A Itaúsa, holding que controla o banco Itaú, respondeu que tem uma equipe de apenas 86 colaboradores (mais de 50% mulheres) e que se dedica à “construção de um ambiente plural e com representatividade”.
A concessionária de energia ISA Cteep disse adotar um programa para ampliar o percentual de públicos sub-representados. Nos últimos três anos, a participação de negros no total de funcionários aumentou de 20% para 27% e hoje os líderes negros somam 11% dos diretores, gerentes e coordenadores, disse.
A CSN e a CSN Mineração, que pertencem ao mesmo grupo siderúrgico, por sua vez, apresentam, segundo a pesquisa de Renato Chaves, um alto índice de negros na liderança (32,5% e 31,5%, respectivamente), mas uma baixa participação de mulheres nesse estrato (14,9% e 11,2%).
Em nota, o grupo CSN afirmou que os atuais índices de negros líderes comprovam o engajamento da empresa com a causa. Já a baixa representatividade de mulheres no comando ainda é um resquício histórico, mas desde 2021 o grupo vem trabalhando fortemente para melhorar essa participação.
Questionados na última quarta (17) e quinta (18) sobre a baixa representatividade de mulheres na liderança, WEG, Prio, 3R Petroleum e Engie não responderam até a publicação deste texto, na manhã de segunda (22). Já a Marfrig não quis comentar.
A Klabin disse que tem o compromisso público de alcançar 30% de mulheres em cargos de liderança até 2030, e que chegou a 25% no ano passado.

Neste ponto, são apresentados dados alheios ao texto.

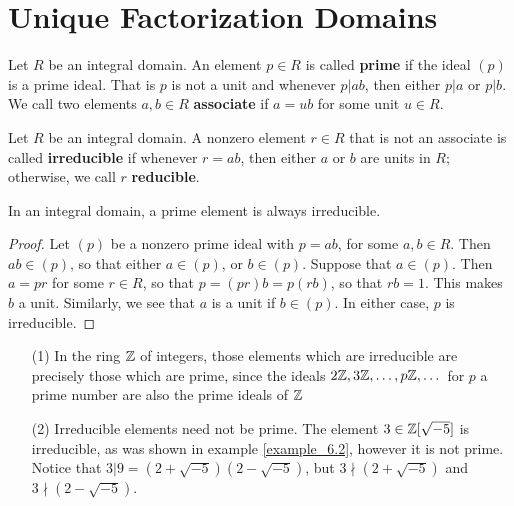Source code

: \section{Unique Factorization Domains}
\label{section_6.3}

\begin{definition}
  Let $R$ be an integral domain. An element $p \in R$ is called \textbf{prime}
  if the ideal $(p)$ is a prime ideal. That is $p$ is not a unit and whenever
  $p|ab$, then either  $p|a$ or $p|b$. We call two elements $a,b \in R$
  \textbf{associate} if $a=ub$ for some unit $u \in R$.
\end{definition}


\begin{definition}
  Let $R$ be an integral domain. A nonzero element  $r \in R$ that is not an
  associate is called \textbf{irreducible} if whenever $r=ab$, then either $a$
  or $b$ are units in $R$; otherwise, we call $r$ \textbf{reducible}.
\end{definition}

\begin{lemma}\label{lemma_6.3.1}
  In an integral domain, a prime element is always irreducible.
\end{lemma}
\begin{proof}
  Let $(p)$ be a nonzero prime ideal with $p=ab$, for some  $a,b \in R$. Then
  $ab \in (p)$, so that either $a \in (p)$, or $b \in (p)$. Suppose that $a
  \in (p)$. Then $a=pr$ for some  $r \in R$, so that  $p=(pr)b=p(rb)$, so
  that $rb=1$. This makes $b$ a unit. Similarly, we see that $a$ is a unit if
  $b \in (p)$. In either case, $p$ is irreducible.
\end{proof}

\begin{example}\label{example_6.6}
  \begin{enumerate}
    \item[(1)] In the ring $\mathbb{Z}$ of integers, those elements which are
      irreducible are precisely those which are prime, since the ideals
      $2\mathbb{Z}, 3\mathbb{Z}, \dots, p\mathbb{Z}, \dots$ for  $p$ a prime number are also the
      prime ideals of $\mathbb{Z}$

    \item[(2)] Irreducible elements need not be prime. The element $3 \in
      \mathbb{Z}[\sqrt{-5}]$ is irreducible, as was shown in example
      \ref{example_6.2},
      however it is not prime. Notice that
      $3|9=(2+\sqrt{-5})(2-\sqrt{-5})$, but $3 \nmid (2+\sqrt{-5})$ and
      $3 \nmid (2-\sqrt{-5})$.
  \end{enumerate}
\end{example}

A Embraer, que tem índice de 16,5% de mulheres entre os líderes, afirmou que “definiu a meta aspiracional de 20% de mulheres na liderança sênior até 2025”, e que vem trabalhando para alavancar a participação feminina na aviação, que é “historicamente pequena por razões culturais.” Há dois anos, criou um programa de treinamento para a aceleração da carreira de mulheres, e em 2023 passou a integrar a iniciativa “25by2025”, da Iata (Associação Internacional de Transporte Aéreo), com o mesmo objetivo.

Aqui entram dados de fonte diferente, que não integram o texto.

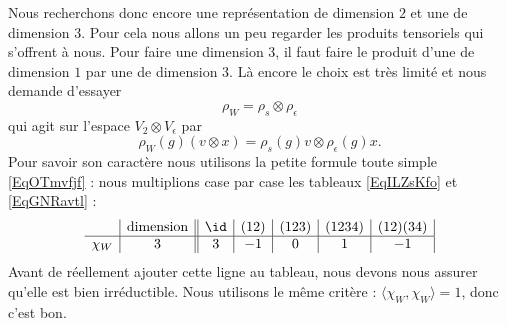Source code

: Nous recherchons donc encore une représentation de dimension \( 2\) et une de dimension \( 3\). Pour cela nous allons un peu regarder les produits tensoriels qui s'offrent à nous. Pour faire une dimension \( 3\), il faut faire le produit d'une de dimension \( 1\) par une de dimension \( 3\). Là encore le choix est très limité et nous demande d'essayer
\begin{equation}
    \rho_W=\rho_s\otimes \rho_{\epsilon}
\end{equation}
qui agit sur l'espace \( V_2\otimes V_{\epsilon}\) par
\begin{equation}
    \rho_W(g)(v\otimes x)=\rho_s(g)v\otimes \rho_{\epsilon}(g)x.
\end{equation}
Pour savoir son caractère nous utilisons la petite formule toute simple \eqref{EqOTmvfjf} : nous multiplions case par case les tableaux \eqref{EqILZsKfo} et \eqref{EqGNRavtl} :
\begin{equation}
    \begin{array}[]{c|c||c|c|c|c|c|}
        &\text{dimension}&\id&(12)&(123)&(1234)&(12)(34)\\
          \hline
          \chi_{W}&3&3&-1&0&1&-1\\ 
    \end{array}
\end{equation}
Avant de réellement ajouter cette ligne au tableau, nous devons nous assurer qu'elle est bien irréductible. Nous utilisons le même critère : \( \langle \chi_W, \chi_W\rangle =1\), donc c'est bon.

O Itaú Unibanco diz que, “para a CVM, é utilizada a premissa da autodeclaração dos colaboradores”, e que 84% dos líderes não responderam ao censo. Já o seu relatório ESG aponta mulheres como 52% dos gestores. Até 2025, a meta é ampliar para algo entre 35% e 40% a participação feminina em cargos de gerência para cima.
A Eneva diz que procura criar um “espaço de trabalho diverso e inclusivo” no setor de exploração e produção de petróleo, no qual “as mulheres representam 17% da liderança”. A companhia afirma ter registrado alta de 37% neste indicador nos últimos três anos.
A PetroReconcavo reconhece a importância de um time diverso em todas as esferas da companhia, e adotou um programa de diversidade e inclusão em 2023.
A SLC Agrícola diz que sua meta é atingir 15% de mulheres líderes até o fim do ano. Sem contar as 22 fazendas do grupo, considerando apenas os cargos corporativos, as mulheres são 22% da liderança, diz.
A locadora de caminhões e máquinas Vamos afirma que hoje as mulheres somam 23% de líderes da liderança e que, em 2023, 40% das pessoas promovidas foram mulheres.
A Embraer, por sua vez, afirmou que “definiu a meta aspiracional de 20% de mulheres na liderança sênior até 2025”, e que vem trabalhando para alavancar a participação feminina na aviação, que é “historicamente pequena por razões culturais.” Há dois anos, criou um programa de treinamento para a aceleração da carreira de mulheres, e no ano passado passou a integrar a iniciativa “25by2025”, da Iata (Associação Internacional de Transporte Aéreo), que tem o mesmo objetivo.
“Por meio de projetos sociais, a Embraer incentiva um número crescente de meninas e jovens mulheres a optar por carreiras relacionadas às ciências exatas, na intenção de formar novos talentos para a indústria aeroespacial”, disse.